Back in the 18th century, the lives of writers (among which journalists were not yet a distinct category), poets, dramatists, and musical composers — “content providers,” as we should nowadays say — were very precarious. The systems of royalty and copyright were still being worked out in the courts. If you wrote a book, you hawked it around the booksellers until someone gave you ten guineas for it. Then you went back to your rented room in the poor quarter — “Grub Street” — and started another book, stopping at a pie shop on the way to eat your first square meal in six months. Doctor Johnson gave the canonical description of a writer’s life, which he knew all too well:
Deign on the passing World to turn thine Eyes,
And pause awhile from Learning to be wise;
There mark what Ills the Scholar’s Life assail,
Toil, Envy, Want, the Garret, and the Jail.
(After his wranglings with Lord Chesterfield, Johnson changed the word “Garret” to “Patron” in later editions of the poem. For a grimly unsparing account of the 18th-century writer’s life, see Richard Holmes’s fine book Dr. J ohnson & Mr Savage.)
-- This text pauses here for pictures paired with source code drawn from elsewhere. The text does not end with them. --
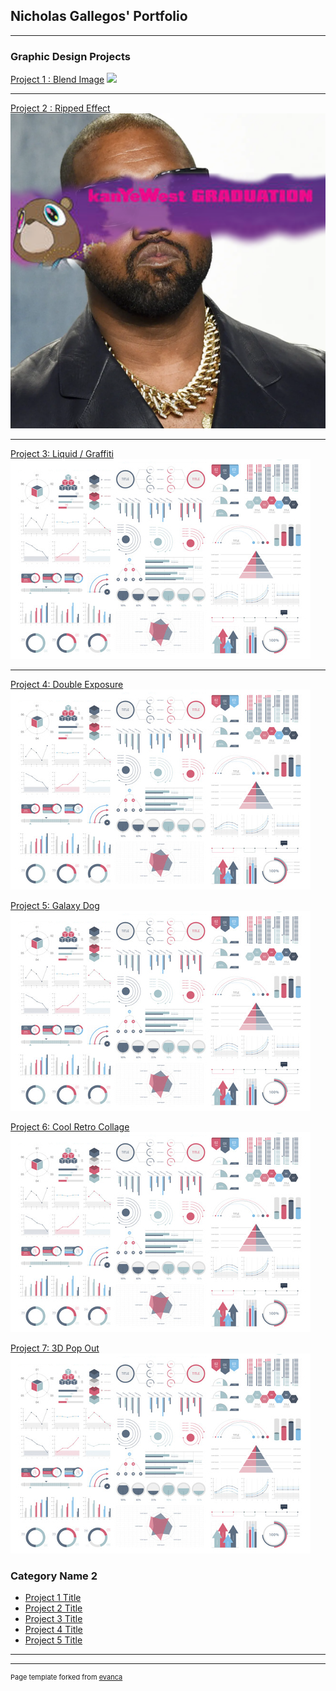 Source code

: ## Nicholas Gallegos' Portfolio

---

### Graphic Design Projects 

[Project 1 : Blend Image](/sample_page)
<img src="images/blendimages.png?raw=true"/>

---
[Project 2 : Ripped Effect](/pdf/sample_presentation.pdf)
<img src="images/kanye finished.png?raw=true"/>

---
[Project 3: Liquid / Graffiti](http://example.com/)
<img src="images/dummy_thumbnail.jpg?raw=true"/>

---
[Project 4: Double Exposure ](http://example.com/)
<img src="images/dummy_thumbnail.jpg?raw=true"/>


[Project 5: Galaxy Dog](http://example.com/)
<img src="images/dummy_thumbnail.jpg?raw=true"/>

[Project 6: Cool Retro Collage](http://example.com/)
<img src="images/dummy_thumbnail.jpg?raw=true"/>


[Project 7: 3D Pop Out](http://example.com/)
<img src="images/dummy_thumbnail.jpg?raw=true"/>

### Category Name 2

- [Project 1 Title](http://example.com/)
- [Project 2 Title](http://example.com/)
- [Project 3 Title](http://example.com/)
- [Project 4 Title](http://example.com/)
- [Project 5 Title](http://example.com/)

---




---
<p style="font-size:11px">Page template forked from <a href="https://github.com/evanca/quick-portfolio">evanca</a></p>
<!-- Remove above link if you don't want to attibute -->
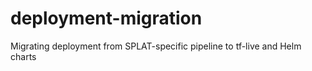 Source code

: # deployment-migration
Migrating deployment from SPLAT-specific pipeline to tf-live and Helm charts
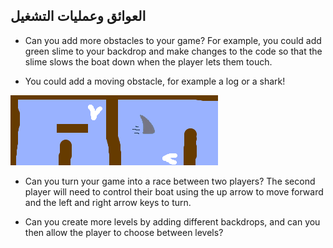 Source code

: ## العوائق وعمليات التشغيل

- Can you add more obstacles to your game? For example, you could add green slime to your backdrop and make changes to the code so that the slime slows the boat down when the player lets them touch.

- You could add a moving obstacle, for example a log or a shark!

![لقطة الشاشة](images/boat-obstacles.png)

- Can you turn your game into a race between two players? The second player will need to control their boat using the up arrow to move forward and the left and right arrow keys to turn.

- Can you create more levels by adding different backdrops, and can you then allow the player to choose between levels? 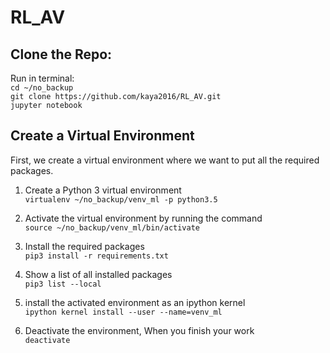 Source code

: # RL_AV

## Clone the Repo:

Run in terminal:  
`cd ~/no_backup`    
`git clone https://github.com/kaya2016/RL_AV.git`      
`jupyter notebook`      


## Create a Virtual Environment
First, we create a virtual environment where we want to put all the required packages. 
1. Create a Python 3 virtual environment  
`virtualenv ~/no_backup/venv_ml -p python3.5`

2. Activate the virtual environment by running the command  
`source ~/no_backup/venv_ml/bin/activate`

3. Install the required packages   
`pip3 install -r requirements.txt` 

4. Show a list of all installed packages  
`pip3 list --local`

5. install the activated environment as an ipython kernel  
`ipython kernel install --user --name=venv_ml`

6. Deactivate the environment, When you finish your work   
`deactivate`
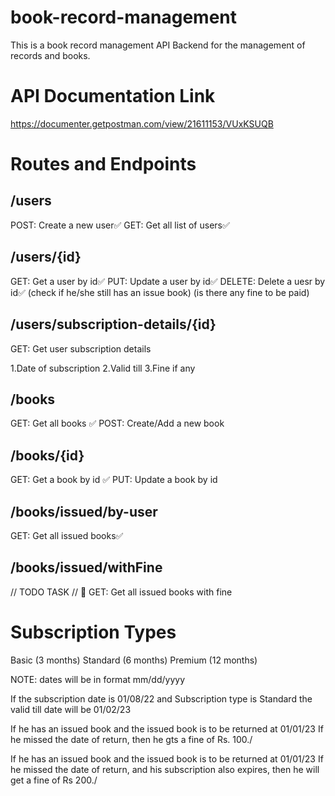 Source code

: # book-record-management

This is a book record management API Backend for the management of records and books.

# API Documentation Link

https://documenter.getpostman.com/view/21611153/VUxKSUQB


# Routes and Endpoints


## /users

POST: Create a new user✅
GET: Get all list of users✅



## /users/{id}

GET: Get a user by id✅
PUT: Update a user by id✅
DELETE: Delete a uesr by id✅  (check if he/she still has an issue book) (is there any fine to be paid)

## /users/subscription-details/{id}

GET: Get user subscription details

 1.Date of subscription
 2.Valid till
 3.Fine if any

## /books

GET: Get all books ✅ 
POST: Create/Add a new book

## /books/{id}

GET: Get a book by id ✅ PUT: Update a book by id

## /books/issued/by-user

GET: Get all issued books✅

## /books/issued/withFine

// TODO TASK // 🏁 GET: Get all issued books with fine


# Subscription Types
Basic (3 months) Standard (6 months) Premium (12 months)

NOTE: dates will be in format mm/dd/yyyy

If the subscription date is 01/08/22 and Subscription type is Standard the valid till date will be 01/02/23

If he has an issued book and the issued book is to be returned at 01/01/23 If he missed the date of return, then he gts a fine of Rs. 100./

If he has an issued book and the issued book is to be returned at 01/01/23 If he missed the date of return, and his subscription also expires, then he will get a fine of Rs 200./

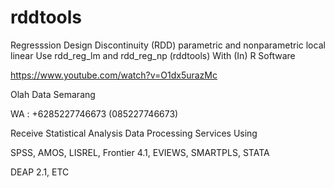 # rddtools
Regresssion Design Discontinuity (RDD) parametric and nonparametric local linear Use rdd_reg_lm and rdd_reg_np (rddtools) With (In) R Software

https://www.youtube.com/watch?v=O1dx5urazMc

Olah Data Semarang

WA : +6285227746673 (085227746673)

Receive Statistical Analysis Data Processing Services Using

SPSS, AMOS, LISREL, Frontier 4.1, EVIEWS, SMARTPLS, STATA

DEAP 2.1, ETC
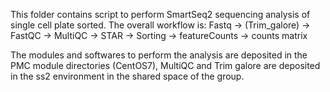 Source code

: This folder contains script to perform SmartSeq2 sequencing analysis of single cell plate sorted.
The overall workflow is:
Fastq -> (Trim_galore) -> FastQC -> MultiQC  -> STAR  -> Sorting -> featureCounts -> counts matrix

The modules and softwares to perform the analysis are deposited in the PMC module directories (CentOS7), MultiQC and Trim galore are deposited in the ss2 environment in the shared space of the group. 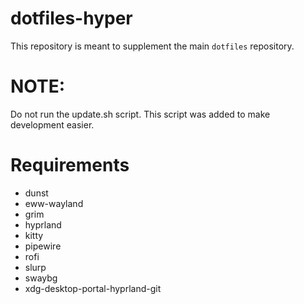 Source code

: # dotfiles-hyper

This repository is meant to supplement the main `dotfiles` repository.

# NOTE:
Do not run the update.sh script. This script was added to make development easier.

# Requirements
- dunst
- eww-wayland
- grim
- hyprland
- kitty
- pipewire
- rofi
- slurp
- swaybg
- xdg-desktop-portal-hyprland-git
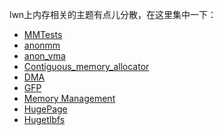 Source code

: lwn上内存相关的主题有点儿分散，在这里集中一下：

  * [MMTests][1]
  * [anonmm][2]
  * [anon_vma][3]
  * [Contiguous_memory_allocator][4]
  * [DMA][5]
  * [GFP][6]
  * [Memory Management][7]
  * [HugePage][8]
  * [Hugetlbfs][9]

[1]: https://lwn.net/Kernel/Index/#Development_tools-MMTests  
[2]: https://lwn.net/Kernel/Index/#anonmm
[3]: https://lwn.net/Kernel/Index/#anon_vma
[4]: https://lwn.net/Kernel/Index/#Contiguous_memory_allocator
[5]: https://lwn.net/Kernel/Index/#Direct_memory_access
[6]: https://lwn.net/Kernel/Index/#gfp_t
[7]: https://lwn.net/Kernel/Index/#Memory_management
[8]: https://lwn.net/Kernel/Index/#Huge_pages
[9]: https://lwn.net/Kernel/Index/#hugetlbfs
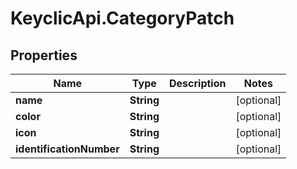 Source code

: # KeyclicApi.CategoryPatch

## Properties
Name | Type | Description | Notes
------------ | ------------- | ------------- | -------------
**name** | **String** |  | [optional] 
**color** | **String** |  | [optional] 
**icon** | **String** |  | [optional] 
**identificationNumber** | **String** |  | [optional] 


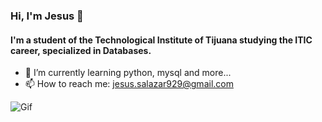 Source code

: ### Hi, I'm Jesus 👋

#### I'm a student of the Technological Institute of Tijuana studying the ITIC career, specialized in Databases.

- 🌱 I’m currently learning python, mysql and more...
- 📫 How to reach me: jesus.salazar929@gmail.com

![Gif](https://giphy.com/gifs/ciudad-tecnologia-u7D5EyS2EFlpC)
The life of a content provider improved immensely through the 19th and 20th centuries. Now it looks as though we’re headed back to Grub Street.
For example: I have an acquaintance whose life ambition was to be a musician and producer of music. (Pop music, that is.) He labored away at it, at one point having his own studio and equipment. He had to give up at last. “Nobody wants to pay for music anymore,” is his explanation. Now he’s a computer programmer.
Writing is headed the same way. So are movies and TV shows — that was what drew me to that headline.
Rob Long nailed it in his article on Charlie Sheen in the April 4 issue of National Review.
That’s what unlimited bandwidth . . . is doing to the old Hollywood business model. We are all moments away from cheap, knock-off stardom. Click around YouTube and you’ll be astonished at the number of people who regularly post videos of themselves. There are people you and I have never heard of, and yet there they are, talking into the camera, for millions of subscribers.
When labor gets this cheap . . . you start to get nervous. Charlie Sheen’s awful, repellent descent is a nasty glimpse into the future of the entertainment business, where some of us are busily Tweeting and webcasting and Facebook-updating ourselves, and some of us are sitting on the sofa trying to find something — anything — actually worth watching.
(Did I violate your copyright there, Rob? Sorry, pal.)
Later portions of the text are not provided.